Collection entries:
· · · · ·
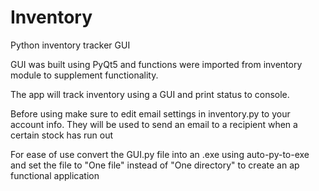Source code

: # Inventory
Python inventory tracker GUI

GUI was built using PyQt5 and functions were imported from inventory module to supplement functionality.

The app will track inventory using a GUI and print status to console.

Before using make sure to edit email settings in inventory.py to your account info. They will be used to send an email to a recipient when a certain stock has run out

For ease of use convert the GUI.py file into an .exe using auto-py-to-exe and set the file to "One file" instead of "One directory" to create an ap functional application
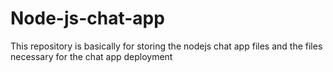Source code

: # Node-js-chat-app
This repository is basically for storing the nodejs chat app files and the files necessary for the chat app deployment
· · · · ·
ACTION ITEM: In the answer, give only the lines from the one containing "Python inventory tracker GUI" through the end of the records above, each reproduced exactly. Include no pictures.

FINAL ANSWER:
Python inventory tracker GUI

GUI was built using PyQt5 and functions were imported from inventory module to supplement functionality.

The app will track inventory using a GUI and print status to console.

Before using make sure to edit email settings in inventory.py to your account info. They will be used to send an email to a recipient when a certain stock has run out

For ease of use convert the GUI.py file into an .exe using auto-py-to-exe and set the file to "One file" instead of "One directory" to create an ap functional application
Source code

: # Node-js-chat-app
This repository is basically for storing the nodejs chat app files and the files necessary for the chat app deployment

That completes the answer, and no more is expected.